Shot in the Heart (Paperback)
Gary Gilmore, the infamous murderer immortalized by Norman Mailer in The Executioner's Song, campaigned for his own death and was executed by firing squad in 1977. Writer Mikal Gilmore is his younger brother. In Shot in the Heart, he tells the stunning story of their wildly dysfunctional family: their mother, a blacksheep daughter of unforgiving Mormon farmers; their father, a drunk, thief, and con man. It was a family destroyed by a multigenerational history of child abuse, alcoholism, crime, adultery, and murder. Mikal, burdened with the guilt of being his father's favorite and the shame of being Gary's brother, gracefully and painfully relates a murder tale "from inside the house where murder is born... a house that, in some ways, [he has] never been able to leave." Shot in the Heart is the history of an American family inextricably tied up with violence, and the story of how the children of this family committed murder and murdered themselves in payment for a long lineage of ruin. Haunting, harrowing, and profoundly affecting, Shot in the Heart exposes and explores a dark vein of American life that most of us would rather ignore. It is a book that will leave no reader unchanged.
About the Author
Mikal Gilmore is a journalist and music aficionado who has written for "Rolling Stone" magazine since the 1970s. His first book, "Shot in the Heart, " is a National Book Critics Circle and "L.A. Times" Book Prize-winning memoir about his older brother Gary, the first man to be executed in Utah after pleading guilty to murder.
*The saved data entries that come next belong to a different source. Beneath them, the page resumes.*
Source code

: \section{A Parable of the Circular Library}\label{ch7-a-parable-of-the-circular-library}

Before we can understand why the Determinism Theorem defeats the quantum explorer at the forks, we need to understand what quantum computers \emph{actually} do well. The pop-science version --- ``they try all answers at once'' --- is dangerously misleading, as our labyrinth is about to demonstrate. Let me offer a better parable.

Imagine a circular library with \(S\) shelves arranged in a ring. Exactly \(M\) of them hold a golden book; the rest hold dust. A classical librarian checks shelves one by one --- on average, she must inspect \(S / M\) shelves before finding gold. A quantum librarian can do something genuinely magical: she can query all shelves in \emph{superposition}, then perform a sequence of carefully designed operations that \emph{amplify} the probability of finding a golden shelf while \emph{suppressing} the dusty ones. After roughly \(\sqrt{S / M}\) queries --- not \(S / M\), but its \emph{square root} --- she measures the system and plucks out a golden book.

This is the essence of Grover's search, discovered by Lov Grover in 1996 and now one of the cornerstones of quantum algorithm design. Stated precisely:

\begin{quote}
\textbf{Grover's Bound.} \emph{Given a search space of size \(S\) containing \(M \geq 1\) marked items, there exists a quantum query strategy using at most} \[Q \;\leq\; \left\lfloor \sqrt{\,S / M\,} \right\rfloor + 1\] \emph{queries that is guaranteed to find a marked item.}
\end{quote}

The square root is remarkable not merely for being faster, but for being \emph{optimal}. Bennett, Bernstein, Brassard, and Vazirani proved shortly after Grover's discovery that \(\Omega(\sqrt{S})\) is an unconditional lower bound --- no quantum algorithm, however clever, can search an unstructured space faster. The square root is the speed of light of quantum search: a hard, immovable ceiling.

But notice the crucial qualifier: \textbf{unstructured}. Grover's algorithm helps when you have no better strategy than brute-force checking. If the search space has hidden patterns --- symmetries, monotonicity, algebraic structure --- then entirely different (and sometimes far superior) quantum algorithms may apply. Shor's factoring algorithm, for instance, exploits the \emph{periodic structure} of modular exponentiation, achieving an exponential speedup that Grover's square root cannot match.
"One of the most beautifully written, moving nonfiction books published in the past five years." -- Deidre Donahue, USA Today.
"Remarkable, astonishing... Shot in the Heart reads like a combination of Brothers Karamazov and a series of Johnny Cash ballads... chilling, heartbreaking, and alarming." -- Michiko Kakutani, The New York Times.
"Mesmerizing... riveting and immensely moving... Shot in the Heart is a gesture of sustained courage that just happens to be a page-turner." -- Daphne Merkin,The New Yorker.